__YOUR OBJECTIVE__. Beginning with the first line, retype exactly the records below up to and including the line with "своих отнял Давид."; pictures do not belong in the copy.

(Stored data entries)

━━━━━━━━━━

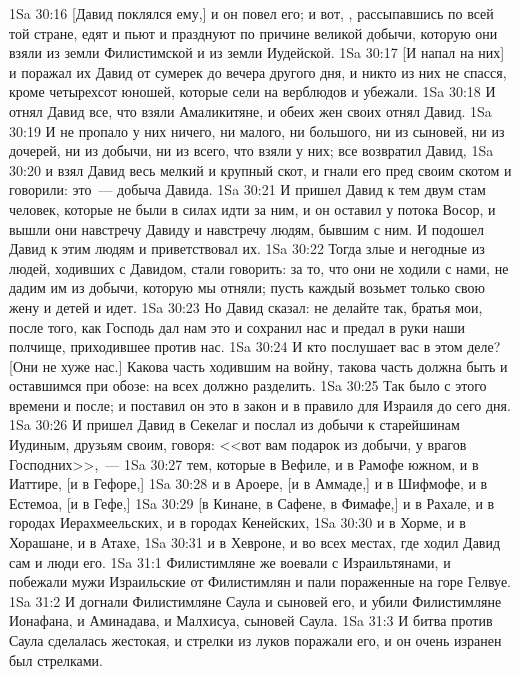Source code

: \vs 1Sa 30:16 [Давид поклялся ему,] и он повел его; и вот, , рассыпавшись по всей той стране, едят и пьют и празднуют по причине великой добычи, которую они взяли из земли Филистимской и из земли Иудейской.
\vs 1Sa 30:17 [И напал на них] и поражал их Давид от сумерек до вечера другого дня, и никто из них не спасся, кроме четырехсот юношей, которые сели на верблюдов и убежали.
\vs 1Sa 30:18 И отнял Давид все, что взяли Амаликитяне, и обеих жен своих отнял Давид.
\vs 1Sa 30:19 И не пропало у них ничего, ни малого, ни большого, ни из сыновей, ни из дочерей, ни из добычи, ни из всего, что  взяли у них; все возвратил Давид,
\vs 1Sa 30:20 и взял Давид весь мелкий и крупный скот, и гнали его пред своим скотом и говорили: это~--- добыча Давида.
\vs 1Sa 30:21 И пришел Давид к тем двум стам человек, которые не были в силах идти за ним, и  он оставил у потока Восор, и вышли они навстречу Давиду и навстречу людям, бывшим с ним. И подошел Давид к этим людям и приветствовал их.
\vs 1Sa 30:22 Тогда злые и негодные из людей, ходивших с Давидом, стали говорить: за то, что они не ходили с нами, не дадим им из добычи, которую мы отняли; пусть каждый возьмет только свою жену и детей и идет.
\vs 1Sa 30:23 Но Давид сказал: не делайте так, братья мои, после того, как Господь дал нам это и сохранил нас и предал в руки наши полчище, приходившее против нас.
\vs 1Sa 30:24 И кто послушает вас в этом деле? [Они не хуже нас.] Какова часть ходившим на войну, такова часть должна быть и оставшимся при обозе: на всех должно разделить.
\vs 1Sa 30:25 Так было с этого времени и после; и поставил он это в закон и в правило для Израиля до сего дня.
\rsbpar\vs 1Sa 30:26 И пришел Давид в Секелаг и послал из добычи к старейшинам Иудиным, друзьям своим, говоря: <<вот вам подарок из добычи,  у врагов Господних>>,~---
\vs 1Sa 30:27 тем, которые в Вефиле, и в Рамофе южном, и в Иаттире, [и в Гефоре,]
\vs 1Sa 30:28 и в Ароере, [и в Аммаде,] и в Шифмофе, и в Естемоа, [и в Гефе,]
\vs 1Sa 30:29 [в Кинане, в Сафене, в Фимафе,] и в Рахале, и в городах Иерахмеельских, и в городах Кенейских,
\vs 1Sa 30:30 и в Хорме, и в Хорашане, и в Атахе,
\vs 1Sa 30:31 и в Хевроне, и во всех местах, где ходил Давид сам и люди его.
\vs 1Sa 31:1 Филистимляне же воевали с Израильтянами, и побежали мужи Израильские от Филистимлян и пали пораженные на горе Гелвуе.
\vs 1Sa 31:2 И догнали Филистимляне Саула и сыновей его, и убили Филистимляне Ионафана, и Аминадава, и Малхисуа, сыновей Саула.
\vs 1Sa 31:3 И битва против Саула сделалась жестокая, и стрелки из луков поражали его, и он очень изранен был стрелками.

━━━━━━━━━━

__ANSWER SPACE__.
Source code

: \vs 1Sa 30:16 [Давид поклялся ему,] и он повел его; и вот, , рассыпавшись по всей той стране, едят и пьют и празднуют по причине великой добычи, которую они взяли из земли Филистимской и из земли Иудейской.
\vs 1Sa 30:17 [И напал на них] и поражал их Давид от сумерек до вечера другого дня, и никто из них не спасся, кроме четырехсот юношей, которые сели на верблюдов и убежали.
\vs 1Sa 30:18 И отнял Давид все, что взяли Амаликитяне, и обеих жен своих отнял Давид.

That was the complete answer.